There is even a selfish reason why teachers might want to consider this miscue versus error issue, and that has to do with teacher evaluations. In New York State, we are now assessing teachers based on their student test scores. I am very much against doing this, and I have a number of reasons for feeling that way. However, the one that connects to this post has to do with the developmental progress of children as they learn. If we were to look at a child’s ability to write in sentences as a key performance criterion, we might actually see progression and regression year to year for psycholinguistic reasons and not for pedagogical reasons. A child at the end of one year might have few sentence fragments because they are writing in simple sentences alone. The following year they might score lower on a formal assessment of their productive sentences because they are transitioning into a more fluid and appropriate linguistic style of writing. There might very well be regression that the teacher in the following year would be held accountable for. Then, the child might plateau out for a few years (to the benefit of those teachers at those grade levels) and, in upper primary, the child might go through another phase where they are embedding more information and old surface structure errors become apparent again. Reducing linguistic performance to a number score does not address the developmental issues that govern learning.
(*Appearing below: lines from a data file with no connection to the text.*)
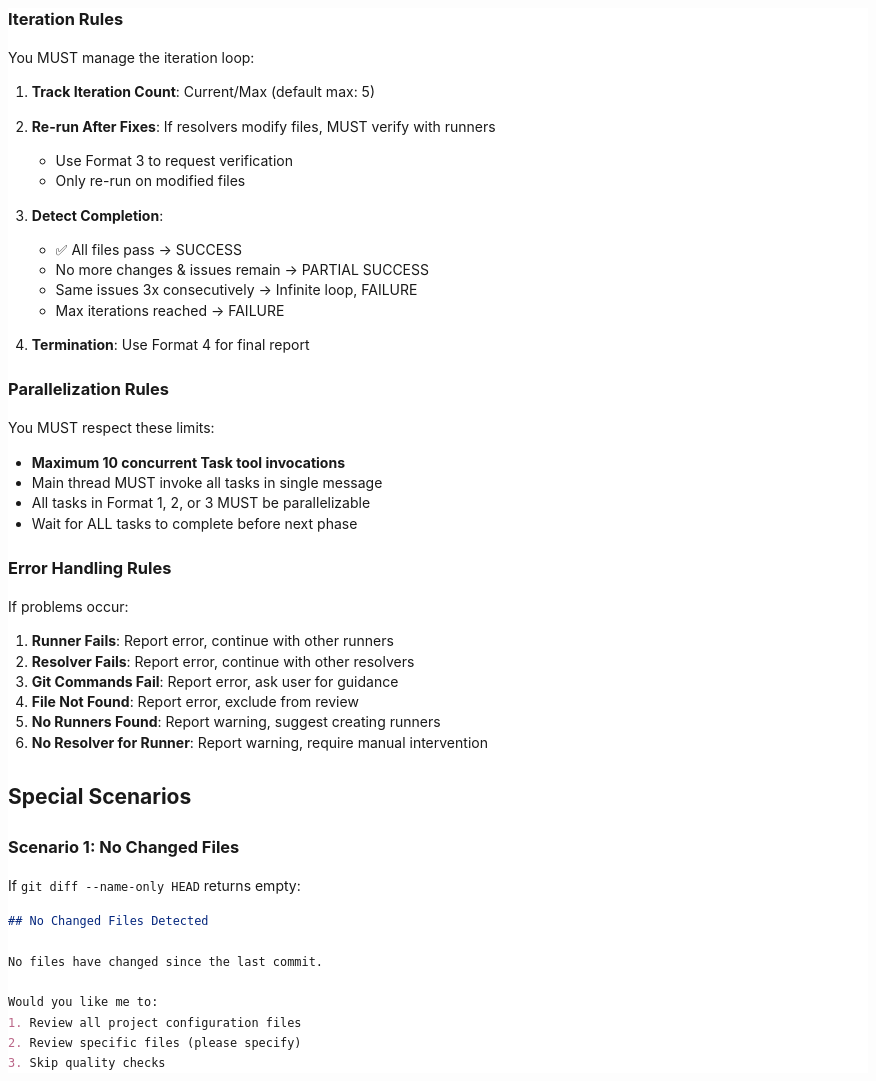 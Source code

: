 ### Iteration Rules

You MUST manage the iteration loop:

1. **Track Iteration Count**: Current/Max (default max: 5)

2. **Re-run After Fixes**: If resolvers modify files, MUST verify with runners
   - Use Format 3 to request verification
   - Only re-run on modified files

3. **Detect Completion**:
   - ✅ All files pass → SUCCESS
   - No more changes & issues remain → PARTIAL SUCCESS
   - Same issues 3x consecutively → Infinite loop, FAILURE
   - Max iterations reached → FAILURE

4. **Termination**: Use Format 4 for final report

### Parallelization Rules

You MUST respect these limits:

- **Maximum 10 concurrent Task tool invocations**
- Main thread MUST invoke all tasks in single message
- All tasks in Format 1, 2, or 3 MUST be parallelizable
- Wait for ALL tasks to complete before next phase

### Error Handling Rules

If problems occur:

1. **Runner Fails**: Report error, continue with other runners
2. **Resolver Fails**: Report error, continue with other resolvers
3. **Git Commands Fail**: Report error, ask user for guidance
4. **File Not Found**: Report error, exclude from review
5. **No Runners Found**: Report warning, suggest creating runners
6. **No Resolver for Runner**: Report warning, require manual intervention

## Special Scenarios

### Scenario 1: No Changed Files

If `git diff --name-only HEAD` returns empty:

```markdown
## No Changed Files Detected

No files have changed since the last commit.

Would you like me to:
1. Review all project configuration files
2. Review specific files (please specify)
3. Skip quality checks
```
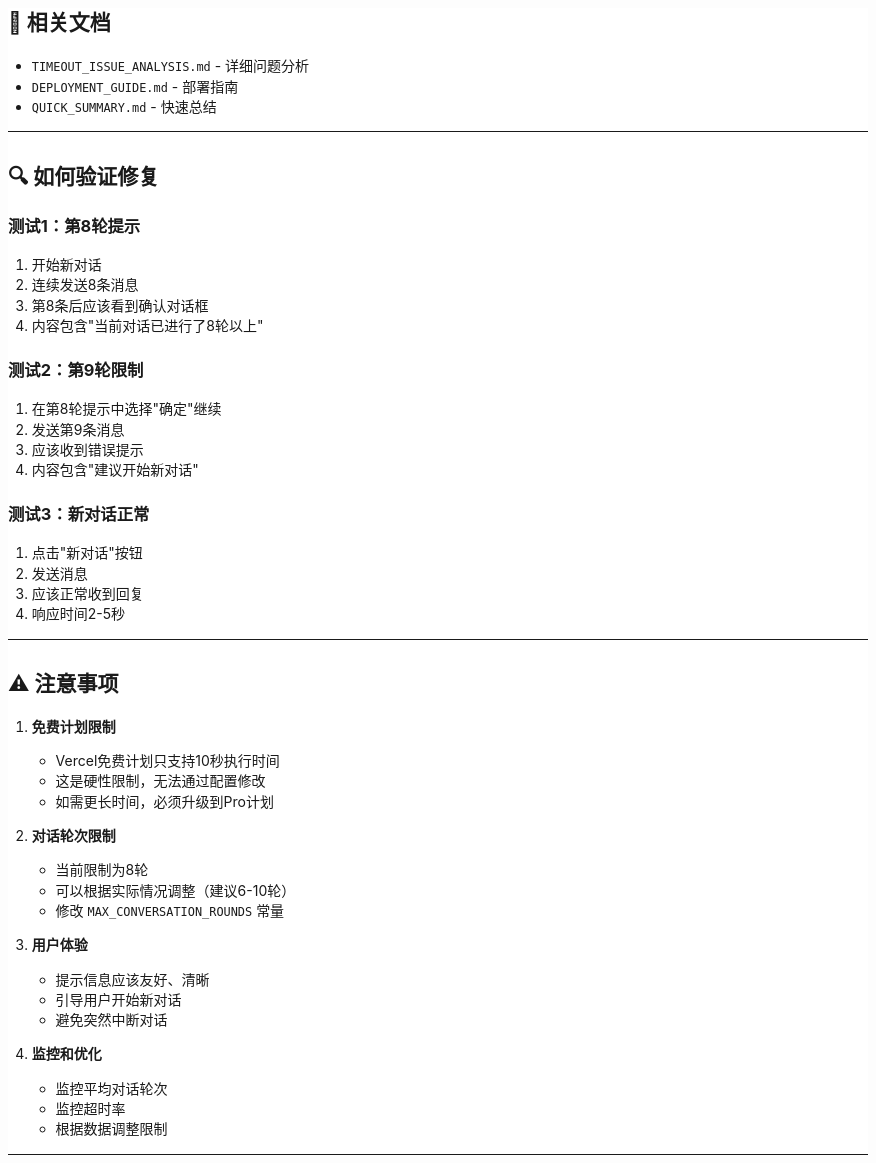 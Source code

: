 
## 📝 相关文档

- `TIMEOUT_ISSUE_ANALYSIS.md` - 详细问题分析
- `DEPLOYMENT_GUIDE.md` - 部署指南
- `QUICK_SUMMARY.md` - 快速总结

---

## 🔍 如何验证修复

### 测试1：第8轮提示

1. 开始新对话
2. 连续发送8条消息
3. 第8条后应该看到确认对话框
4. 内容包含"当前对话已进行了8轮以上"

### 测试2：第9轮限制

1. 在第8轮提示中选择"确定"继续
2. 发送第9条消息
3. 应该收到错误提示
4. 内容包含"建议开始新对话"

### 测试3：新对话正常

1. 点击"新对话"按钮
2. 发送消息
3. 应该正常收到回复
4. 响应时间2-5秒

---

## ⚠️ 注意事项

1. **免费计划限制**
   - Vercel免费计划只支持10秒执行时间
   - 这是硬性限制，无法通过配置修改
   - 如需更长时间，必须升级到Pro计划

2. **对话轮次限制**
   - 当前限制为8轮
   - 可以根据实际情况调整（建议6-10轮）
   - 修改 `MAX_CONVERSATION_ROUNDS` 常量

3. **用户体验**
   - 提示信息应该友好、清晰
   - 引导用户开始新对话
   - 避免突然中断对话

4. **监控和优化**
   - 监控平均对话轮次
   - 监控超时率
   - 根据数据调整限制

--- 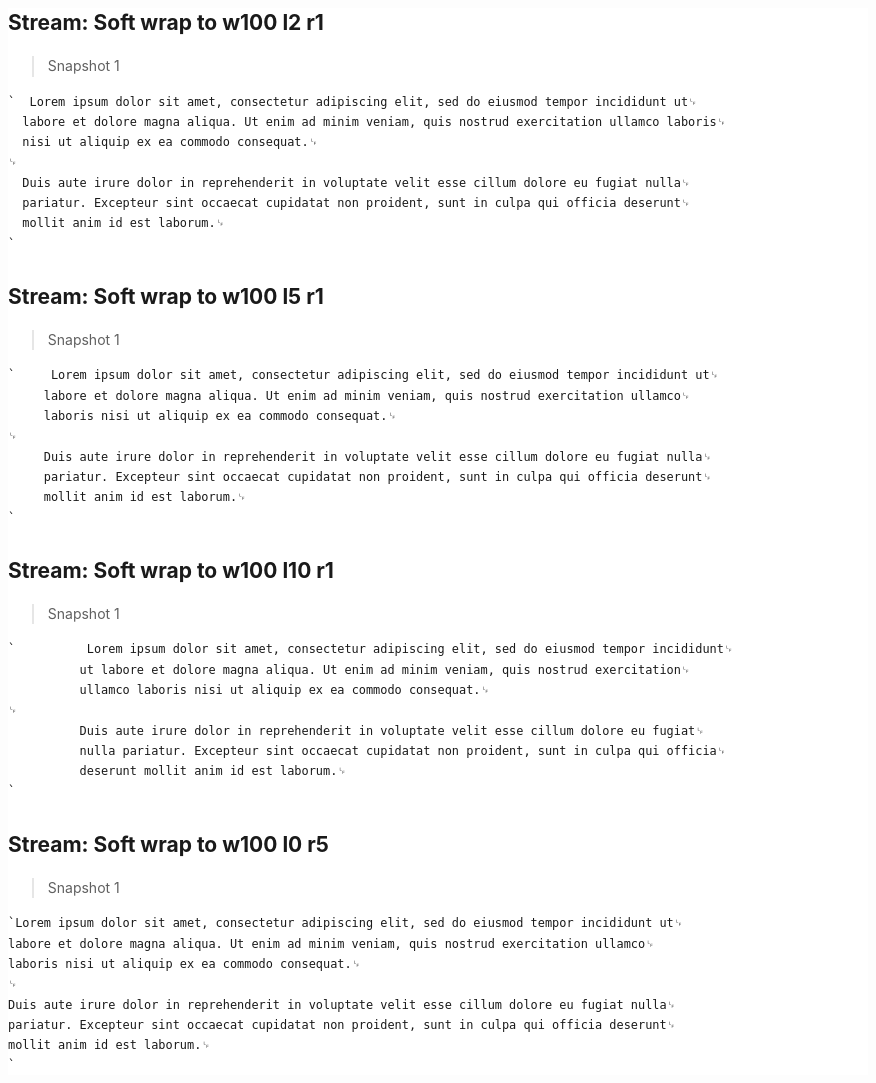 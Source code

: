 ## Stream: Soft wrap to w100 l2 r1

> Snapshot 1

    `  Lorem ipsum dolor sit amet, consectetur adipiscing elit, sed do eiusmod tempor incididunt ut␊
      labore et dolore magna aliqua. Ut enim ad minim veniam, quis nostrud exercitation ullamco laboris␊
      nisi ut aliquip ex ea commodo consequat.␊
    ␊
      Duis aute irure dolor in reprehenderit in voluptate velit esse cillum dolore eu fugiat nulla␊
      pariatur. Excepteur sint occaecat cupidatat non proident, sunt in culpa qui officia deserunt␊
      mollit anim id est laborum.␊
    `

## Stream: Soft wrap to w100 l5 r1

> Snapshot 1

    `     Lorem ipsum dolor sit amet, consectetur adipiscing elit, sed do eiusmod tempor incididunt ut␊
         labore et dolore magna aliqua. Ut enim ad minim veniam, quis nostrud exercitation ullamco␊
         laboris nisi ut aliquip ex ea commodo consequat.␊
    ␊
         Duis aute irure dolor in reprehenderit in voluptate velit esse cillum dolore eu fugiat nulla␊
         pariatur. Excepteur sint occaecat cupidatat non proident, sunt in culpa qui officia deserunt␊
         mollit anim id est laborum.␊
    `

## Stream: Soft wrap to w100 l10 r1

> Snapshot 1

    `          Lorem ipsum dolor sit amet, consectetur adipiscing elit, sed do eiusmod tempor incididunt␊
              ut labore et dolore magna aliqua. Ut enim ad minim veniam, quis nostrud exercitation␊
              ullamco laboris nisi ut aliquip ex ea commodo consequat.␊
    ␊
              Duis aute irure dolor in reprehenderit in voluptate velit esse cillum dolore eu fugiat␊
              nulla pariatur. Excepteur sint occaecat cupidatat non proident, sunt in culpa qui officia␊
              deserunt mollit anim id est laborum.␊
    `

## Stream: Soft wrap to w100 l0 r5

> Snapshot 1

    `Lorem ipsum dolor sit amet, consectetur adipiscing elit, sed do eiusmod tempor incididunt ut␊
    labore et dolore magna aliqua. Ut enim ad minim veniam, quis nostrud exercitation ullamco␊
    laboris nisi ut aliquip ex ea commodo consequat.␊
    ␊
    Duis aute irure dolor in reprehenderit in voluptate velit esse cillum dolore eu fugiat nulla␊
    pariatur. Excepteur sint occaecat cupidatat non proident, sunt in culpa qui officia deserunt␊
    mollit anim id est laborum.␊
    `
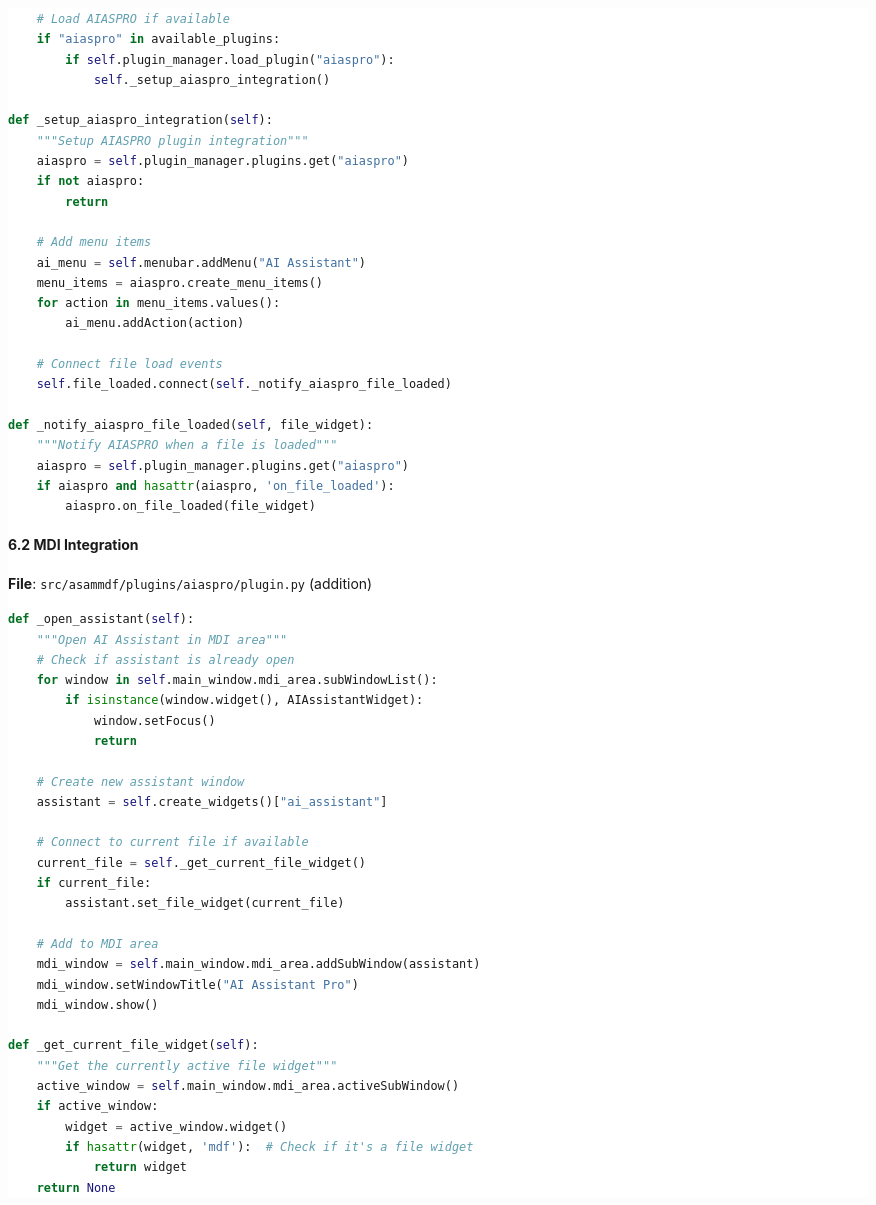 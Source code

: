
 ```python
    # Load AIASPRO if available
    if "aiaspro" in available_plugins:
        if self.plugin_manager.load_plugin("aiaspro"):
            self._setup_aiaspro_integration()

def _setup_aiaspro_integration(self):
    """Setup AIASPRO plugin integration"""
    aiaspro = self.plugin_manager.plugins.get("aiaspro")
    if not aiaspro:
        return
    
    # Add menu items
    ai_menu = self.menubar.addMenu("AI Assistant")
    menu_items = aiaspro.create_menu_items()
    for action in menu_items.values():
        ai_menu.addAction(action)
    
    # Connect file load events
    self.file_loaded.connect(self._notify_aiaspro_file_loaded)

def _notify_aiaspro_file_loaded(self, file_widget):
    """Notify AIASPRO when a file is loaded"""
    aiaspro = self.plugin_manager.plugins.get("aiaspro")
    if aiaspro and hasattr(aiaspro, 'on_file_loaded'):
        aiaspro.on_file_loaded(file_widget)
```

#### 6.2 MDI Integration
**File**: `src/asammdf/plugins/aiaspro/plugin.py` (addition)
```python
def _open_assistant(self):
    """Open AI Assistant in MDI area"""
    # Check if assistant is already open
    for window in self.main_window.mdi_area.subWindowList():
        if isinstance(window.widget(), AIAssistantWidget):
            window.setFocus()
            return
    
    # Create new assistant window
    assistant = self.create_widgets()["ai_assistant"]
    
    # Connect to current file if available
    current_file = self._get_current_file_widget()
    if current_file:
        assistant.set_file_widget(current_file)
    
    # Add to MDI area
    mdi_window = self.main_window.mdi_area.addSubWindow(assistant)
    mdi_window.setWindowTitle("AI Assistant Pro")
    mdi_window.show()

def _get_current_file_widget(self):
    """Get the currently active file widget"""
    active_window = self.main_window.mdi_area.activeSubWindow()
    if active_window:
        widget = active_window.widget()
        if hasattr(widget, 'mdf'):  # Check if it's a file widget
            return widget
    return None
```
I am not at all sure how all of this will play out in the politics of reform, but I do know something that we had better start paying attention to if we want to improve our educational systems. We need to stop confusing reflection and review. We need to get serious about reflective learning, and we need to provide more time for that. We need to get over our obsession with error counts and begin looking at underlying processes and operating strategies that govern real learning. We need to listen to the learner’s voice. We need to be more open to the possibility of miscues as a determinant of student performance because that is what will lead to an economy of learning. We need to discuss important performance variables with our students, to adjust our lesson designs accordingly and to use formative assessment in meaningful ways within our classes. We need to respect both the child and the learning.